# Anybody know where to find a teenaged orchestra kind of thing?



## Azathoth

Maybe that's not the right phrasing, but you should get the idea. I'm definitely a few years away from being good enough to actually join one of those things (unless people are paying to hear the Hal Leonard Student Piano Library, Level 4 being played) but I'd really like to. I'm 15.

I can't get connected through school for two reasons.

1) I'm unschooled (http://en.wikipedia.org/wiki/Unschooling so I don't have to explain)
2) Schools in my area absolutely suck and I will turn my back on Bach forever before they actually set kids up with these kinds of opportunities.

I'm in the New York City area.

I'm definitely devoted enough to do it; I practice for two or three hours a day and it's what I want to do with myself, but I can't find anything.

Can anyone here help?


----------



## Krummhorn

Hi Azathoth,

Probably a bit too far West, but in my part of the US there is the Tucson Philharmonia Youth Orchestra . Possibly they know of other groups closer to where you live.

Kh


----------



## Frasier

Have you thought of setting up an ensemble yourself? Just one, two or three friends. Then seek out "easy quartet" music or similar - rearrange it if necessary or do some arrangements of songs you like.

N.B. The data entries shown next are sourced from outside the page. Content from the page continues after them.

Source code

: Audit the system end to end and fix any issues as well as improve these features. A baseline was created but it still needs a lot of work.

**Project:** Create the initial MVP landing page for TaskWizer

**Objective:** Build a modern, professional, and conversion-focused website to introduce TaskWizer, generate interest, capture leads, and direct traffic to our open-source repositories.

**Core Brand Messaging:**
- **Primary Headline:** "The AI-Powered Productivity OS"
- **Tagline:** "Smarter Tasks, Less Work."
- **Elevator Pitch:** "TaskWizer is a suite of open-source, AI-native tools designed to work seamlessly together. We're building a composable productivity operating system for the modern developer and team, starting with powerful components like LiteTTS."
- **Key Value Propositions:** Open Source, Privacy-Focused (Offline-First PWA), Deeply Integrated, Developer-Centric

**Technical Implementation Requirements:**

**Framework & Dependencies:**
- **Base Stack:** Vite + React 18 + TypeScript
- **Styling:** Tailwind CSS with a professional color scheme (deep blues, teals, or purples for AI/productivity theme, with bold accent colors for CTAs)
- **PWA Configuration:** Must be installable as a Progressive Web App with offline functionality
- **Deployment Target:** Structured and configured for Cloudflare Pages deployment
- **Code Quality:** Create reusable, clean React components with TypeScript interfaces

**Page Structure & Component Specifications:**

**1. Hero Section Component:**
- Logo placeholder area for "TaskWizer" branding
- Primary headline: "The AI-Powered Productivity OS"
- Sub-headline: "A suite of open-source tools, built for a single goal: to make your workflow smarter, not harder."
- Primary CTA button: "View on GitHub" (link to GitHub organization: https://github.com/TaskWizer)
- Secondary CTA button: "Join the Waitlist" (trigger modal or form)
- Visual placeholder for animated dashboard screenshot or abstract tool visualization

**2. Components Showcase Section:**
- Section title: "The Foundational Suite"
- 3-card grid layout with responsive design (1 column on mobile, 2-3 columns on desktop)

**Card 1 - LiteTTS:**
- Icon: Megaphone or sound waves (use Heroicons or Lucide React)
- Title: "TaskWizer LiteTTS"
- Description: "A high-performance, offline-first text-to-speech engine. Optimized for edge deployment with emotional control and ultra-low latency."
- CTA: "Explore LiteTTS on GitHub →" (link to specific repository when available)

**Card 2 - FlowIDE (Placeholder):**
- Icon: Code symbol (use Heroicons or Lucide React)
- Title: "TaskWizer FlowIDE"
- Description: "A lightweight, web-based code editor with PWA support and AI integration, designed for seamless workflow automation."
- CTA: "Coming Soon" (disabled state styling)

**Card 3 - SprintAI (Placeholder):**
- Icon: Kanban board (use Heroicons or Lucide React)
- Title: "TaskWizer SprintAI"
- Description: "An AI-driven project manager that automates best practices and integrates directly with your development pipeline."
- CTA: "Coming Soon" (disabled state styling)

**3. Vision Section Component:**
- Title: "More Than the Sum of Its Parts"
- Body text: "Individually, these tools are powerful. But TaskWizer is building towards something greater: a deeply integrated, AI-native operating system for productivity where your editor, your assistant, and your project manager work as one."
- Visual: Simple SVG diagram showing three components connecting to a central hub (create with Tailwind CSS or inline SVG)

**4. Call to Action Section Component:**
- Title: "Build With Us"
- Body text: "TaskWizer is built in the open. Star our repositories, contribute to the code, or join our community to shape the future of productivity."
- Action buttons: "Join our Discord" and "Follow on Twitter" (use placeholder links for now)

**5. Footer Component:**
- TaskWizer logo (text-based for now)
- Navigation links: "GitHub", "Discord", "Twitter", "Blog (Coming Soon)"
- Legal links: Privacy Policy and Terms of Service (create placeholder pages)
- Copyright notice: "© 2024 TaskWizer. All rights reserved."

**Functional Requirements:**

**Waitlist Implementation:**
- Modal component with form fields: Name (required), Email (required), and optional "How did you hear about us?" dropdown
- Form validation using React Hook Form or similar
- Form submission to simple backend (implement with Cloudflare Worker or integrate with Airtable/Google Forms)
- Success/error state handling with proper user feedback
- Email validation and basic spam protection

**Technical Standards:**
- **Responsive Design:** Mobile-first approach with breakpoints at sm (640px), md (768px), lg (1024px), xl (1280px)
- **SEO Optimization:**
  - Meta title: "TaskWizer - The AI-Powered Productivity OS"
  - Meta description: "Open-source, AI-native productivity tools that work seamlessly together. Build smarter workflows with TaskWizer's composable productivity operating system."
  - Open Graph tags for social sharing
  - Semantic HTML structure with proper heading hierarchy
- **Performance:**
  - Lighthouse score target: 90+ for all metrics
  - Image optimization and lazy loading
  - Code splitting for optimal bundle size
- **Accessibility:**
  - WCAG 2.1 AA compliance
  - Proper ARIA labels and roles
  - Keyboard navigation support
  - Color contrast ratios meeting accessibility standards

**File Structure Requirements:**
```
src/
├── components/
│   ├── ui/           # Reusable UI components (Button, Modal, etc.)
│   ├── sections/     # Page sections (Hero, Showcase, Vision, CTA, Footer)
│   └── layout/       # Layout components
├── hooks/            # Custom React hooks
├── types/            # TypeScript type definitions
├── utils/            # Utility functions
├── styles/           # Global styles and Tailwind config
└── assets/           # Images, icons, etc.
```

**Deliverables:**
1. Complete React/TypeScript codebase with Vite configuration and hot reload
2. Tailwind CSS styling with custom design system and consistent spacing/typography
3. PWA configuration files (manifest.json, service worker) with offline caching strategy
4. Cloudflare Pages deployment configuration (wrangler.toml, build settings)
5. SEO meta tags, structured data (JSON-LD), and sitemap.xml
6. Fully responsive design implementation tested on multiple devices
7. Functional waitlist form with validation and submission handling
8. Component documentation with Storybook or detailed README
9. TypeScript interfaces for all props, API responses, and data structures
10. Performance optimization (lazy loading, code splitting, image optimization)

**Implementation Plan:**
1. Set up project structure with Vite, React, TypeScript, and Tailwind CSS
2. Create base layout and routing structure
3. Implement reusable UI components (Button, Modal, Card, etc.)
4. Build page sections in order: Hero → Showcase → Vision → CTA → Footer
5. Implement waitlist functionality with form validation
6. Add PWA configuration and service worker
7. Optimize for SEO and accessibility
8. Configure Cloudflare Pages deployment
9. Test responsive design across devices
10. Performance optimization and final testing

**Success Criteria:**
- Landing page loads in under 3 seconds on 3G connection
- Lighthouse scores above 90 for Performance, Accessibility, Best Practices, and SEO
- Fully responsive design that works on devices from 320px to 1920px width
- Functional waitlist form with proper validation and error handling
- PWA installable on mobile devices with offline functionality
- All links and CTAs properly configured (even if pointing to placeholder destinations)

You'd be surprised what you can do with a piano, violin and flute! You'll also be surprised at the progress you make.

Get good at about 40 minutes' worth of music so you can gig if opportunity arises. Ask around - there must be charity places around that would love a small programme...then you can move onto bigger things.


----------



## Mr Salek

Here in the UK each county has a youth orchestra. Is there not anything like that you could find?


----------



## Saturnus

Orchestras usually do not require a piano player so I agree with Frasier. Additionally, in the baroque period a lot of beautiful music for small (2-4) amateur bands was composed, and since I know you like baroque you should maybe rather look out for these works than "easy quartet" or arrangements.


----------